## [WHAT YOU WILL DO]
Examine the records and identify each line that includes the string "Configurar". Copy those lines.

=== Begin Enclosure ===

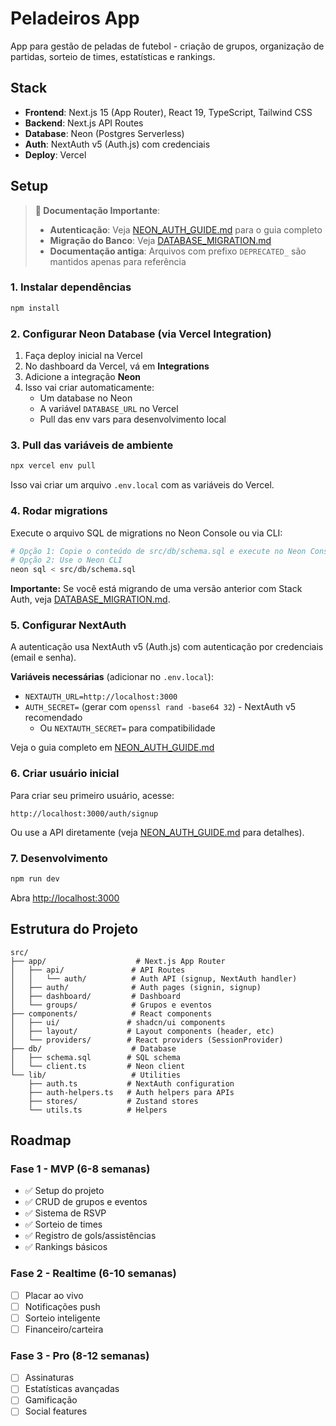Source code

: # Peladeiros App

App para gestão de peladas de futebol - criação de grupos, organização de partidas, sorteio de times, estatísticas e rankings.

## Stack

- **Frontend**: Next.js 15 (App Router), React 19, TypeScript, Tailwind CSS
- **Backend**: Next.js API Routes
- **Database**: Neon (Postgres Serverless)
- **Auth**: NextAuth v5 (Auth.js) com credenciais
- **Deploy**: Vercel

## Setup

> **🔧 Documentação Importante**:
> - **Autenticação**: Veja [NEON_AUTH_GUIDE.md](./NEON_AUTH_GUIDE.md) para o guia completo
> - **Migração do Banco**: Veja [DATABASE_MIGRATION.md](./DATABASE_MIGRATION.md)
> - **Documentação antiga**: Arquivos com prefixo `DEPRECATED_` são mantidos apenas para referência

### 1. Instalar dependências

```bash
npm install
```

### 2. Configurar Neon Database (via Vercel Integration)

1. Faça deploy inicial na Vercel
2. No dashboard da Vercel, vá em **Integrations**
3. Adicione a integração **Neon**
4. Isso vai criar automaticamente:
   - Um database no Neon
   - A variável `DATABASE_URL` no Vercel
   - Pull das env vars para desenvolvimento local

### 3. Pull das variáveis de ambiente

```bash
npx vercel env pull
```

Isso vai criar um arquivo `.env.local` com as variáveis do Vercel.

### 4. Rodar migrations

Execute o arquivo SQL de migrations no Neon Console ou via CLI:

```bash
# Opção 1: Copie o conteúdo de src/db/schema.sql e execute no Neon Console
# Opção 2: Use o Neon CLI
neon sql < src/db/schema.sql
```

**Importante:** Se você está migrando de uma versão anterior com Stack Auth, veja [DATABASE_MIGRATION.md](./DATABASE_MIGRATION.md).

### 5. Configurar NextAuth

A autenticação usa NextAuth v5 (Auth.js) com autenticação por credenciais (email e senha).

**Variáveis necessárias** (adicionar no `.env.local`):
- `NEXTAUTH_URL=http://localhost:3000`
- `AUTH_SECRET=` (gerar com `openssl rand -base64 32`) - NextAuth v5 recomendado
  - Ou `NEXTAUTH_SECRET=` para compatibilidade

Veja o guia completo em [NEON_AUTH_GUIDE.md](./NEON_AUTH_GUIDE.md)

### 6. Criar usuário inicial

Para criar seu primeiro usuário, acesse:

```
http://localhost:3000/auth/signup
```

Ou use a API diretamente (veja [NEON_AUTH_GUIDE.md](./NEON_AUTH_GUIDE.md) para detalhes).

### 7. Desenvolvimento

```bash
npm run dev
```

Abra [http://localhost:3000](http://localhost:3000)

## Estrutura do Projeto

```
src/
├── app/                    # Next.js App Router
│   ├── api/               # API Routes
│   │   └── auth/          # Auth API (signup, NextAuth handler)
│   ├── auth/              # Auth pages (signin, signup)
│   ├── dashboard/         # Dashboard
│   └── groups/            # Grupos e eventos
├── components/            # React components
│   ├── ui/               # shadcn/ui components
│   ├── layout/           # Layout components (header, etc)
│   └── providers/        # React providers (SessionProvider)
├── db/                    # Database
│   ├── schema.sql        # SQL schema
│   └── client.ts         # Neon client
└── lib/                   # Utilities
    ├── auth.ts           # NextAuth configuration
    ├── auth-helpers.ts   # Auth helpers para APIs
    ├── stores/           # Zustand stores
    └── utils.ts          # Helpers
```

## Roadmap

### Fase 1 - MVP (6-8 semanas)
- ✅ Setup do projeto
- ✅ CRUD de grupos e eventos
- ✅ Sistema de RSVP
- ✅ Sorteio de times
- ✅ Registro de gols/assistências
- ✅ Rankings básicos

### Fase 2 - Realtime (6-10 semanas)
- [ ] Placar ao vivo
- [ ] Notificações push
- [ ] Sorteio inteligente
- [ ] Financeiro/carteira

### Fase 3 - Pro (8-12 semanas)
- [ ] Assinaturas
- [ ] Estatísticas avançadas
- [ ] Gamificação
- [ ] Social features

=== End Enclosure ===

## [ANSWER TO THIS PROBLEM]
### 2. Configurar Neon Database (via Vercel Integration)
### 5. Configurar NextAuth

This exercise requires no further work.